(Stored data entries)
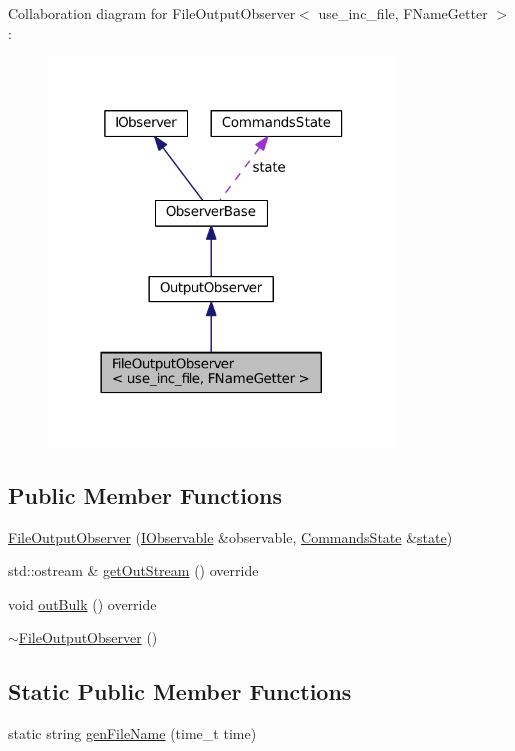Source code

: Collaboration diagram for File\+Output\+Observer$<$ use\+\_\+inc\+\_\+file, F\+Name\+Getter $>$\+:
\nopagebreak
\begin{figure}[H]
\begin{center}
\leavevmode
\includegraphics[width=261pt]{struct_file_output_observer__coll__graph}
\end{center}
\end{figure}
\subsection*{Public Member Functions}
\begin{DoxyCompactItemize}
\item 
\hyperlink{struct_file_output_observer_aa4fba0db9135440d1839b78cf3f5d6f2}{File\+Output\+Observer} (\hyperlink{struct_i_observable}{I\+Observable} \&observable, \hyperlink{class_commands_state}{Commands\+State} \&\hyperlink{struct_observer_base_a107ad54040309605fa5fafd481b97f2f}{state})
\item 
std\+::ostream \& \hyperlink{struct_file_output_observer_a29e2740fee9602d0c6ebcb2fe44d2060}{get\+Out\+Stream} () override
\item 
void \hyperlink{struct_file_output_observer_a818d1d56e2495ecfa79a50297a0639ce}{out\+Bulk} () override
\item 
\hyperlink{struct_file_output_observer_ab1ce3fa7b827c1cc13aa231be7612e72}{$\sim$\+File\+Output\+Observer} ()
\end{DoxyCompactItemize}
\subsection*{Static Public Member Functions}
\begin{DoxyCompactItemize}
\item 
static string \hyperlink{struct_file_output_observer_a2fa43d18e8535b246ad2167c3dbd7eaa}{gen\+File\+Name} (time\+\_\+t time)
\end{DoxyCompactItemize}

==

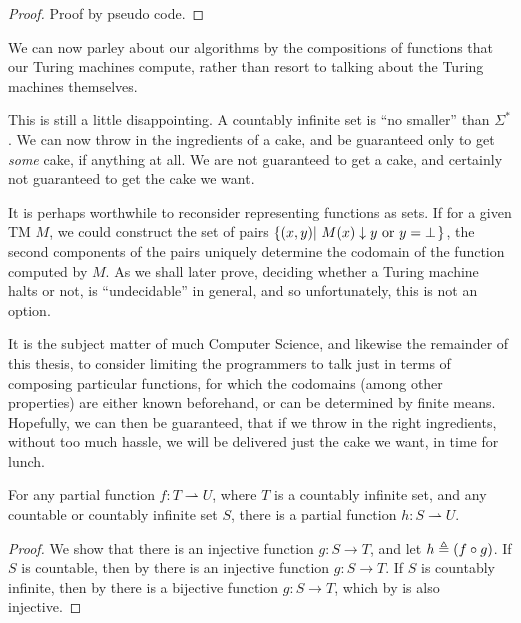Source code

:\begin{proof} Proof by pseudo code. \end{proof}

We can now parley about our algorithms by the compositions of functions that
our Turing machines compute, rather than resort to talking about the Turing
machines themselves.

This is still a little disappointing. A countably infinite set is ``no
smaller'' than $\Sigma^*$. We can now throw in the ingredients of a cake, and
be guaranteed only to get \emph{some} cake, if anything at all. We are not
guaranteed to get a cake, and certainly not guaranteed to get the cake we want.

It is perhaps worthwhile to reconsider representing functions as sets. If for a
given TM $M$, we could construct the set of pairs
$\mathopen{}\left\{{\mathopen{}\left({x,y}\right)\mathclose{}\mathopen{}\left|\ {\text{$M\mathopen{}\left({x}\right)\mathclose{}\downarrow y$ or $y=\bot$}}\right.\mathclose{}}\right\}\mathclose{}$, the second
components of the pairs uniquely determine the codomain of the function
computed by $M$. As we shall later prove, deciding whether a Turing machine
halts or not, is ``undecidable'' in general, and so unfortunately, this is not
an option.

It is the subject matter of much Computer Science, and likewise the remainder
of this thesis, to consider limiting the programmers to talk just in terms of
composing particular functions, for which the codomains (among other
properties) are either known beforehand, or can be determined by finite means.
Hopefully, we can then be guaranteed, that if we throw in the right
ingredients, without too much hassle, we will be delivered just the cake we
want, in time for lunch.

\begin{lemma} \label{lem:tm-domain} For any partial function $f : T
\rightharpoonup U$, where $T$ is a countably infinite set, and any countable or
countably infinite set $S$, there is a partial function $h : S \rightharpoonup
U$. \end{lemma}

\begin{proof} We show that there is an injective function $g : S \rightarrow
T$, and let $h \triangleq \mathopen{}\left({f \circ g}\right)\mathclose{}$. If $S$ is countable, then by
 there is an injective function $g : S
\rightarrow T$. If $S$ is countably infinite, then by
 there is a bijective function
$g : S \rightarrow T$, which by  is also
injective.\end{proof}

* * *

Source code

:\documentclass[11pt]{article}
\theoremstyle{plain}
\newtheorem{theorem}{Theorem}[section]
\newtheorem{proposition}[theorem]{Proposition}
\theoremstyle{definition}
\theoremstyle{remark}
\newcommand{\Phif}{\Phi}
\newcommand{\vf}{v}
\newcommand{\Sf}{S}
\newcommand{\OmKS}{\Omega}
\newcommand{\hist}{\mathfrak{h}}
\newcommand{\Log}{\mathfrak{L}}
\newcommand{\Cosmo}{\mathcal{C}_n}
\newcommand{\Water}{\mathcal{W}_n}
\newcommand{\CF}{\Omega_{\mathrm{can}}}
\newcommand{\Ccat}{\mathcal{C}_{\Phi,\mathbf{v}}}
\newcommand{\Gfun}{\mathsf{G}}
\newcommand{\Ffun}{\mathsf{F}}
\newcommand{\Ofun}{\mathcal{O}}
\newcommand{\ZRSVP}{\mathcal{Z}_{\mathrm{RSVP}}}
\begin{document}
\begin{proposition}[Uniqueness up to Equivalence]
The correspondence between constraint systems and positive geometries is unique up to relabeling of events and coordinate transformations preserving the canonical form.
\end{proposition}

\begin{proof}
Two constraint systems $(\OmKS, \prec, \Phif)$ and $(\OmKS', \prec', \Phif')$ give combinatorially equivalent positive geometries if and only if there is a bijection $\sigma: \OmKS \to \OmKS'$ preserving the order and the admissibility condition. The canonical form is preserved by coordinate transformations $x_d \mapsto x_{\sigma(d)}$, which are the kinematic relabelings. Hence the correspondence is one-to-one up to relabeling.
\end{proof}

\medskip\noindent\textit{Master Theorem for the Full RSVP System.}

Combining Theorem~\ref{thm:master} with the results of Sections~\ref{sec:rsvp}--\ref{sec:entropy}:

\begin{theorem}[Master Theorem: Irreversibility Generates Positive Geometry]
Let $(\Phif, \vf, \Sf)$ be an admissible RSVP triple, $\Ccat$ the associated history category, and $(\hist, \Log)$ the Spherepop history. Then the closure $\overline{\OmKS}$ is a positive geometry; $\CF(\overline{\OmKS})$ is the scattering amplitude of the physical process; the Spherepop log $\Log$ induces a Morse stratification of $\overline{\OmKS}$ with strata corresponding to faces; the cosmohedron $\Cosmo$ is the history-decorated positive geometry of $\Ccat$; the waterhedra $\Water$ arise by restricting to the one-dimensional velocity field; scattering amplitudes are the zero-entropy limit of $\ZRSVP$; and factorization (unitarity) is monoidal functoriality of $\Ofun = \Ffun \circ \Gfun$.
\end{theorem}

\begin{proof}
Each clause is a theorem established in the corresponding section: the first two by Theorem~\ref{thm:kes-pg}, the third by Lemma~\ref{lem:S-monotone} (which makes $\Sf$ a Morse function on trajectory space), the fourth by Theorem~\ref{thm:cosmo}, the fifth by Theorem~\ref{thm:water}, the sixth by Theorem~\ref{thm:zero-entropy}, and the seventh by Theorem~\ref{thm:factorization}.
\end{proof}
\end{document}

_Your task_. With the line that has "Proof by pseudo" as the first and the line that has "halts or not, is" as the last, repeat exactly that run of lines above and no more.

_Task output_.
:\begin{proof} Proof by pseudo code. \end{proof}

We can now parley about our algorithms by the compositions of functions that
our Turing machines compute, rather than resort to talking about the Turing
machines themselves.

This is still a little disappointing. A countably infinite set is ``no
smaller'' than $\Sigma^*$. We can now throw in the ingredients of a cake, and
be guaranteed only to get \emph{some} cake, if anything at all. We are not
guaranteed to get a cake, and certainly not guaranteed to get the cake we want.

It is perhaps worthwhile to reconsider representing functions as sets. If for a
given TM $M$, we could construct the set of pairs
$\mathopen{}\left\{{\mathopen{}\left({x,y}\right)\mathclose{}\mathopen{}\left|\ {\text{$M\mathopen{}\left({x}\right)\mathclose{}\downarrow y$ or $y=\bot$}}\right.\mathclose{}}\right\}\mathclose{}$, the second
components of the pairs uniquely determine the codomain of the function
computed by $M$. As we shall later prove, deciding whether a Turing machine
halts or not, is ``undecidable'' in general, and so unfortunately, this is not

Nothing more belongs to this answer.